[EXERCISE DIRECTIONS] Only the lines below, from the one with "<li> that&#x27;s pretty" through the one with "<li> I love this", are to be written out, exactly.

Stored data entries:
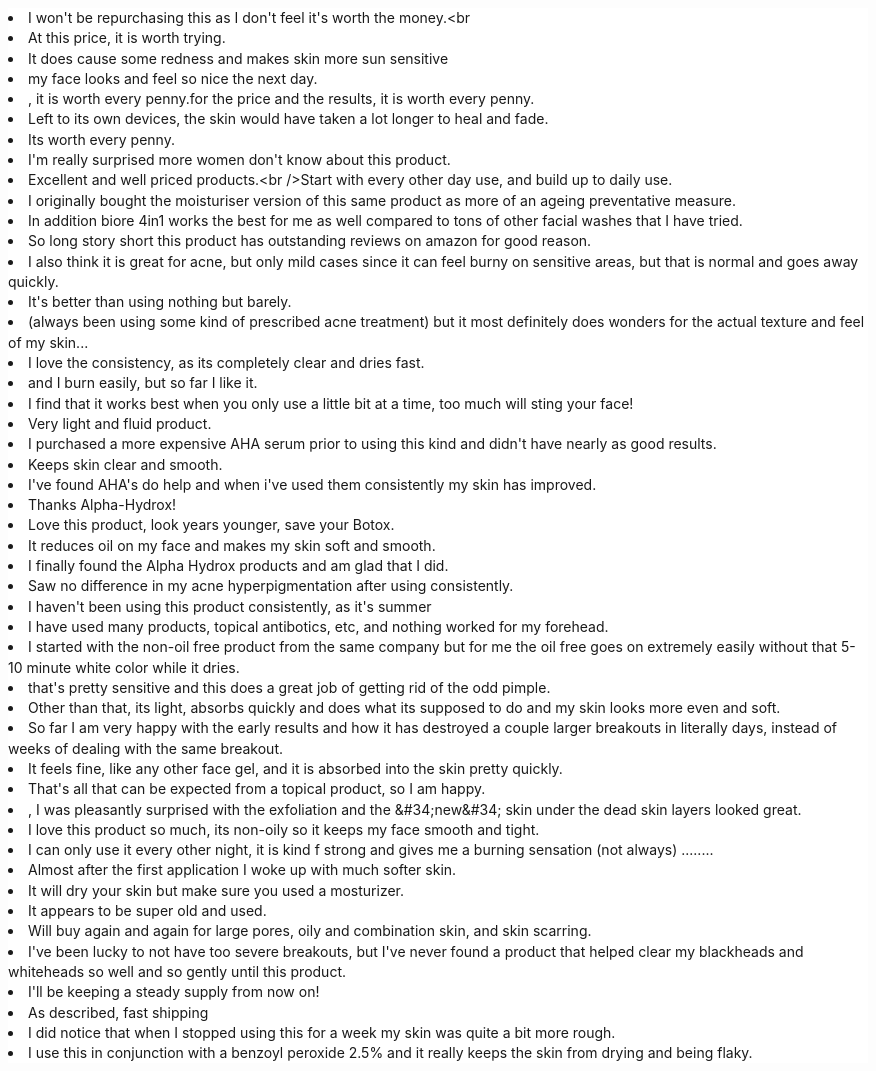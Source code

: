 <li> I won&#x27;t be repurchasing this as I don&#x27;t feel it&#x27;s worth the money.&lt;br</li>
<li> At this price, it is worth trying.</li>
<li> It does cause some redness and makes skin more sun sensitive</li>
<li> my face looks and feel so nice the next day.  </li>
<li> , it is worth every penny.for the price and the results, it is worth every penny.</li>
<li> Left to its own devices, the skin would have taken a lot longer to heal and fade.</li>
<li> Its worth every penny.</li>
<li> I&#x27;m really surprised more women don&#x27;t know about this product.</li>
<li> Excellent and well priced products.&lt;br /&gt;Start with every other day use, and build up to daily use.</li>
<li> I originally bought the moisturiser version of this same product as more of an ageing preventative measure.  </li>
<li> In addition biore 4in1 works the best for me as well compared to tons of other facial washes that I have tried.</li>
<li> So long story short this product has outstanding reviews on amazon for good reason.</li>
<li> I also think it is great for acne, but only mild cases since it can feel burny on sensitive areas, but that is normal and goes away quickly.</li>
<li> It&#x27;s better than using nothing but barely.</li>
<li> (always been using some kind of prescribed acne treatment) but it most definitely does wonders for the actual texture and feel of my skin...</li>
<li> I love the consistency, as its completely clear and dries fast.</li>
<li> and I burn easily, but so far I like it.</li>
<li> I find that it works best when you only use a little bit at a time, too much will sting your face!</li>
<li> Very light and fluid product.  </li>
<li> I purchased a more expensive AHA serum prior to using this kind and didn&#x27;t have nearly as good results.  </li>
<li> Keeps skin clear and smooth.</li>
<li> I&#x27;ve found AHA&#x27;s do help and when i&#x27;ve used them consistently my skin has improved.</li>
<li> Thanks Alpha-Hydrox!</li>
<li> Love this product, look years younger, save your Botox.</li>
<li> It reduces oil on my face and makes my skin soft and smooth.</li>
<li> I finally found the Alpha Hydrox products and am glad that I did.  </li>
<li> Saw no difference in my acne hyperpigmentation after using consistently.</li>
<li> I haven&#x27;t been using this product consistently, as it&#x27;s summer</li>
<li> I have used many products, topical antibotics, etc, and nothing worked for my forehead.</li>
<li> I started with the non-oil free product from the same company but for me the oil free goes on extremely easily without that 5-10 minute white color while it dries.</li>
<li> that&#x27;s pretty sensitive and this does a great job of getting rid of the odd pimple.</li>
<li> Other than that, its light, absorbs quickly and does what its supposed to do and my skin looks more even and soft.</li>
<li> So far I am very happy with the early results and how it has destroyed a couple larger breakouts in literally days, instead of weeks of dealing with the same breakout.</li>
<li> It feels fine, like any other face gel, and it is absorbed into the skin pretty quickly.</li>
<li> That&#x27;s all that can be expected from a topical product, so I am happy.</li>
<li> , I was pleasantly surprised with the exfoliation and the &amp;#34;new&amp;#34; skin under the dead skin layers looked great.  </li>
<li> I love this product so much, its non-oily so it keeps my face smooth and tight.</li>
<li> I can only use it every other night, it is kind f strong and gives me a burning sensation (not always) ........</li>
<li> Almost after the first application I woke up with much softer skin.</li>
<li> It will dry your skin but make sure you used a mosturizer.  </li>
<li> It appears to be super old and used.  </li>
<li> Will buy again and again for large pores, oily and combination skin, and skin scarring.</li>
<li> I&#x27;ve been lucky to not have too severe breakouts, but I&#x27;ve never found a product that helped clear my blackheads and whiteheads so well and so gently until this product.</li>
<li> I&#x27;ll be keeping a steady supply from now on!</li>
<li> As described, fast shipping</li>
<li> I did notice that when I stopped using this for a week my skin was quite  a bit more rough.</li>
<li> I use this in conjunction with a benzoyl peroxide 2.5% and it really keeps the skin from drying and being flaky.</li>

[WRITTEN ANSWER]
<li> that&#x27;s pretty sensitive and this does a great job of getting rid of the odd pimple.</li>
<li> Other than that, its light, absorbs quickly and does what its supposed to do and my skin looks more even and soft.</li>
<li> So far I am very happy with the early results and how it has destroyed a couple larger breakouts in literally days, instead of weeks of dealing with the same breakout.</li>
<li> It feels fine, like any other face gel, and it is absorbed into the skin pretty quickly.</li>
<li> That&#x27;s all that can be expected from a topical product, so I am happy.</li>
<li> , I was pleasantly surprised with the exfoliation and the &amp;#34;new&amp;#34; skin under the dead skin layers looked great.  </li>
<li> I love this product so much, its non-oily so it keeps my face smooth and tight.</li>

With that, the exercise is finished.